A summary of federal court actions directly affecting Alabama’s HB 56
On September 28, 2011, the following key provisions of HB 56 were temporarily enjoined (i.e. their merits will be decided at a later date) in federal district court:
- Section 8, which bans undocumented immigrants from attending postsecondary education in Alabama;
- Section 11 (a), which prohibits the solicitation of work by undocumented immigrants; and
- Section 13, which criminalizes transporting or renting to an undocumented immigrant.2
On October 14, 2011, the 11th Circuit Court of Appeals temporarily enjoined the following provisions:
- Section 28, that “chilled” children’s legal right of access to school by requiring school officials to check the immigration status of enrolling children and their parents; and
- Section 10, which criminalizes immigrants for failure to complete or carry immigration documents with them at all times.3
In March, 2012, the 11th Circuit Court of Appeals revisited HB 56 and enjoined the following provisions:
- Section 27, that prevents an undocumented immigrant from accessing a state court in order to enforce a contract (e.g. a rental agreement); and
- Section 30, that prevents an undocumented immigrant AND anyone acting in their behalf from engaging in any “business transaction” with the state except for the purpose of obtaining a marriage license.4
Arizona’s SB1070 and Alabama’s HB56
In June 2012, the U.S. Supreme Court held that federal law preempted and rendered invalid three sections of Arizona’s SB 1070. Two of the three provisions the Supreme Court stuck down were mimicked in Alabama’s HB 56:
- Section 10 requiring immigrants to register with the federal government and carry their documents at all times; and
- Section 11 that makes it a state crime for immigrants to seek or hold jobs without proper documents.

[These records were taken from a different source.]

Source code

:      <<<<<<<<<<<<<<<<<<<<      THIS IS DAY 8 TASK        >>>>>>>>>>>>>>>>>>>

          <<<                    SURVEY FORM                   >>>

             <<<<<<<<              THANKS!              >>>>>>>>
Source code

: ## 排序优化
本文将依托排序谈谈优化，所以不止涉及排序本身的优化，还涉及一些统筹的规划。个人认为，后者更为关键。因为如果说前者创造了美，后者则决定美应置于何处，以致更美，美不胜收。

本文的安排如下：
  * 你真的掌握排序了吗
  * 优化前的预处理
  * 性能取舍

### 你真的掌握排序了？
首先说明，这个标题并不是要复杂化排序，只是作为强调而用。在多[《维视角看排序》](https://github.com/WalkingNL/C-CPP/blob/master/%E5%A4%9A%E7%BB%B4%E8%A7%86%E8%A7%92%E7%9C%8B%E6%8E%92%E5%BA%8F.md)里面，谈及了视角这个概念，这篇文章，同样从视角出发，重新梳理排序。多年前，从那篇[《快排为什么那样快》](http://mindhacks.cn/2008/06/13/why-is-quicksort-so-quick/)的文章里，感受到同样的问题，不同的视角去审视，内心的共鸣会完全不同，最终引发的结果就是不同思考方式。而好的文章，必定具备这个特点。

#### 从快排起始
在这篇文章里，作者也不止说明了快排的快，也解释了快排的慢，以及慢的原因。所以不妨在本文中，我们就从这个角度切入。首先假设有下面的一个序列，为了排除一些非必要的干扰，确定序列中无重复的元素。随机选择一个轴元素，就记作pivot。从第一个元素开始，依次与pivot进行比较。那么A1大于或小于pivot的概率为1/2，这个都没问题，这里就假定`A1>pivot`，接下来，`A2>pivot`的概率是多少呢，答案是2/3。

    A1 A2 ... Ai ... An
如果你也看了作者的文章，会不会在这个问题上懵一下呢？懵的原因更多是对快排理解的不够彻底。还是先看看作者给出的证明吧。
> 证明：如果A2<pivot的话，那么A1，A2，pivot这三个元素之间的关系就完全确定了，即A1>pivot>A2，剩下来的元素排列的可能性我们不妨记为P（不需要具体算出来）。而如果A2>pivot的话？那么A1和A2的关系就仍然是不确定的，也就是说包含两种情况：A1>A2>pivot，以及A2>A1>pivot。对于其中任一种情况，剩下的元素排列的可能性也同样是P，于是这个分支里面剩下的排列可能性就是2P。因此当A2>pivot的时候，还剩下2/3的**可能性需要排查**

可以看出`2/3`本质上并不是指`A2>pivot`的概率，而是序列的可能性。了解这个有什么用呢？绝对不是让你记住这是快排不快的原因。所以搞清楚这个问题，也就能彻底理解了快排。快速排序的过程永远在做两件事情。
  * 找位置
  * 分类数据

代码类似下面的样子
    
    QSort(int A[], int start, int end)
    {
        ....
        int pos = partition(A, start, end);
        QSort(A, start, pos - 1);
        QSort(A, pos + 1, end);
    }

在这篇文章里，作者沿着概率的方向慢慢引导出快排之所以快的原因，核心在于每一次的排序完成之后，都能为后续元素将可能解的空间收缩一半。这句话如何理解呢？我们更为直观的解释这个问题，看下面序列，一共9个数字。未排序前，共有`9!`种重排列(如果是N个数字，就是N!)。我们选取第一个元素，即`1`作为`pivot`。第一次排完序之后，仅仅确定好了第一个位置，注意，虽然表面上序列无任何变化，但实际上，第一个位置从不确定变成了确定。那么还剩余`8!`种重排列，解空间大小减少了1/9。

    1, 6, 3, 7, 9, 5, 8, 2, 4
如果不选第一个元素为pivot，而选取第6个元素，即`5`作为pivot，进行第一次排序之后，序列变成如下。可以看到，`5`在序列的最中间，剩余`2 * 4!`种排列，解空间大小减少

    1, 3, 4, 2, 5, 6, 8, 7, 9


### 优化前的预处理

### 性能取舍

Unlike Arizona’s SB 1070, however, HB 56 had no provisions that allowed for warrantless arrests of persons suspected of being deportable. This provision in SB 1070 was the third provision of that law struck down by the Supreme Court.

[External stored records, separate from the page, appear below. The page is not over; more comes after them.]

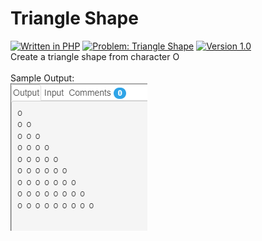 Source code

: # Triangle Shape
[![Written in PHP](https://img.shields.io/badge/language-PHP-green)](#)
[![Problem: Triangle Shape](https://img.shields.io/badge/problem-Triangle%20Shape-important)](#)
[![Version 1.0](https://img.shields.io/badge/version-1.0-informational)](#)\
Create a triangle shape from character O
\
\
Sample Output:\
[![Sample Output](/assets/images/phptriangle.png)](#)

The Supreme Court said there was not enough evidence at that time to strike down the section of SB 1070 that requires police to determine the immigration status of people they stop or arrest if they suspect they are in the U.S. illegally. This is known as the “papers please” provision. A similar provision in HB 56, Section 12, will continue to be upheld until the racial profiling which this provision invites is successfully challenged in court.5 Many legal observers consider this challenge inevitable.
Another Alabama Statute
Despite how HB 56 had placed Alabama in a negative spotlight and made the state the “poster child” for how harsh anti-immigrant legislation can lead to unexpected damaging consequences, Alabama legislators failed to address major concerns from business, faith, and civil rights leaders in the 2012 legislative session that ended in May. In fact a new law, HB 586, makes life even more difficult for immigrants in Alabama in several ways. Most notably, a provision in HB 586 requires Alabama courts to send the names, charges, and final dispositions of all undocumented persons that appear in an Alabama court to the state’s Department of Homeland Security, which must publish this information on its website.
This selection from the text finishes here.